This interview was conducted by contributing news editor Jacqueline Thomsen.
GW biology professor James Clark has published a study about the discovery of the oldest pterodactyloid fossil ever found. After unearthing the 163 million-year-old fossil in China’s Gobi Desert in 2001, Clark and his team later identified the remains as those of kryptodrakon progenitor.
The Hatchet spoke with Clark to find out more about the finding of the ancient flying reptile, the unexpected story behind the species’ name and what the discovery means to the field of paleontology. The interview has been edited for length.
Hatchet: How did you set yourself on the path to uncovering the oldest known pterodactyl?
Clark: I was working in Mongolia with the American Museum of Natural History in New York and starting in 1991, we were going every summer to Mongolia, the Gobi Desert, to collect fossils. I later met with a paleontology student in Beijing, and that student asked about field work. I was like, ‘Yes, I want to do field work in China,’ and I had an area in mind that I’d visited once that no one had really exploited much. So we decided to go there, and then we spent basically 10 years going there collecting a lot of fossils.
Hatchet: How did you come into collaboration with your co-researchers Xu Xing and Brian Andres?
Clark: The student [I just mentioned] was Xu Xing, and I was on his dissertation committee. Once he graduated, he became probably one of the most famous paleontologists in China. Brian Andres was a master’s student with me, so he came out with us into the field in 2001 and 2002 as well and got his master’s with me, studying pterodactyls. Then he went up to Yale and got his Ph.D., and we collaborated on a couple of papers from our work in China.

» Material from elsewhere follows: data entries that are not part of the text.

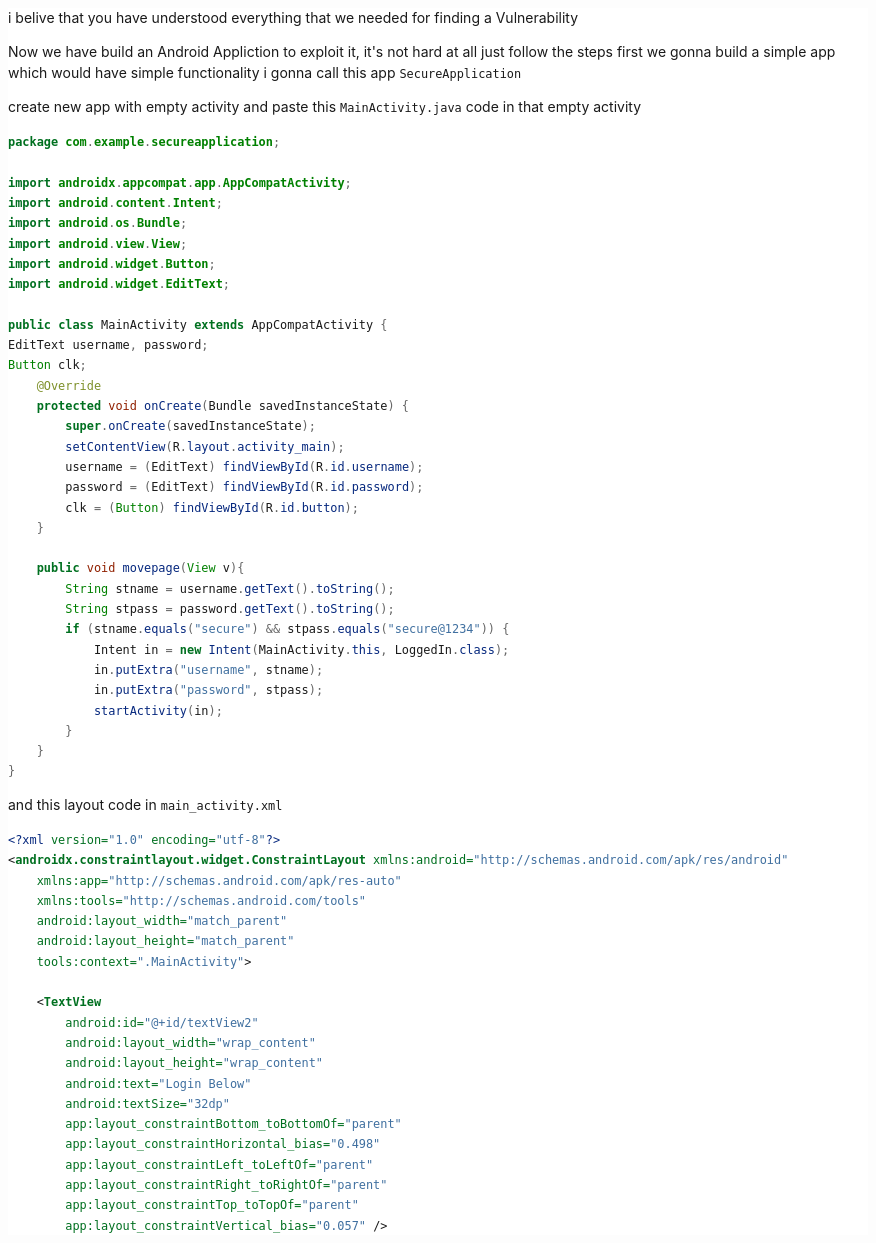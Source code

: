 i belive that you have understood everything that we needed for finding a Vulnerability

Now we have build an Android Appliction to exploit it, it's not hard at all just follow the steps
first we gonna build a simple app which would have simple functionality i gonna call this app `SecureApplication`

create new app with empty activity and paste this `MainActivity.java` code in that empty activity
```java
package com.example.secureapplication;

import androidx.appcompat.app.AppCompatActivity;
import android.content.Intent;
import android.os.Bundle;
import android.view.View;
import android.widget.Button;
import android.widget.EditText;

public class MainActivity extends AppCompatActivity {
EditText username, password;
Button clk;
    @Override
    protected void onCreate(Bundle savedInstanceState) {
        super.onCreate(savedInstanceState);
        setContentView(R.layout.activity_main);
        username = (EditText) findViewById(R.id.username);
        password = (EditText) findViewById(R.id.password);
        clk = (Button) findViewById(R.id.button);
    }

    public void movepage(View v){
        String stname = username.getText().toString();
        String stpass = password.getText().toString();
        if (stname.equals("secure") && stpass.equals("secure@1234")) {
            Intent in = new Intent(MainActivity.this, LoggedIn.class);
            in.putExtra("username", stname);
            in.putExtra("password", stpass);
            startActivity(in);
        }
    }
}
```
and this layout code in `main_activity.xml`
```xml
<?xml version="1.0" encoding="utf-8"?>
<androidx.constraintlayout.widget.ConstraintLayout xmlns:android="http://schemas.android.com/apk/res/android"
    xmlns:app="http://schemas.android.com/apk/res-auto"
    xmlns:tools="http://schemas.android.com/tools"
    android:layout_width="match_parent"
    android:layout_height="match_parent"
    tools:context=".MainActivity">

    <TextView
        android:id="@+id/textView2"
        android:layout_width="wrap_content"
        android:layout_height="wrap_content"
        android:text="Login Below"
        android:textSize="32dp"
        app:layout_constraintBottom_toBottomOf="parent"
        app:layout_constraintHorizontal_bias="0.498"
        app:layout_constraintLeft_toLeftOf="parent"
        app:layout_constraintRight_toRightOf="parent"
        app:layout_constraintTop_toTopOf="parent"
        app:layout_constraintVertical_bias="0.057" />

```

Hatchet: How did you discover this new fossil?
Clark: The process is you go out walking and looking for things. Everyone spreads out from camp, and we found lots of things that [first] year. One fellow who found two really good things that year was Chris Sloan, who was actually working at National Geographic as an editor at the time and was visiting us out in the field. He found this really great crocodilian skull that we published a while ago, and he also found this very fragmentary fossil that we first thought was a theropod dinosaur. It wasn’t until we got it back into the laboratory that I realized it was a pterosaur. So then I brought Brian into the project, and he figured out that not only was it a pterosaur, it was a pterodactyloid pterosaurs.
Hatchet: How did you come up with the name krypotdraken progenitor?
Clark: That was Brian’s. The desert scenes in the film “Crouching Tiger, Hidden Dragon” were actually filmed right in the area where we collected our fossils in the far western Gobi Desert. We named another fossil with a Chinese name which means “hidden dragon,” so Brian decided to name this one Kryptodraken, which is “hidden dragon” in Greek. To that he added “progenitor” because it’s the oldest pterodactyl.
Hatchet: What does this discovery mean for the future of paleontology?
Clark: What it does is it pushes back that record. What we did in our paper was to analyze not only the fossil itself but where it came from, which is basically far inland, whereas most of the pterosaur fossils are from oceans deposits. We pointed out that it looks like the pterodactyl arose inland away from the ocean and that may be related to how they modified their wings. So basically it puts that idea out there, and in the future that can be tested. For the future, what we’d like to do is find more of this fossil, but we haven’t yet.
Hatchet: How will you pursue this research?
Clark: We’ve got a lot of fossils. I have two graduate students right now working on fossils we’ve collected there. And we have several papers that will be coming out soon on some really neat things. We collected hundreds and hundreds of specimens, and there’s a lot we still need to work on. We’re probably not going to do too much field work in China – it’s getting a little more difficult, especially in the Xinjiang region – but we have a lot to work on.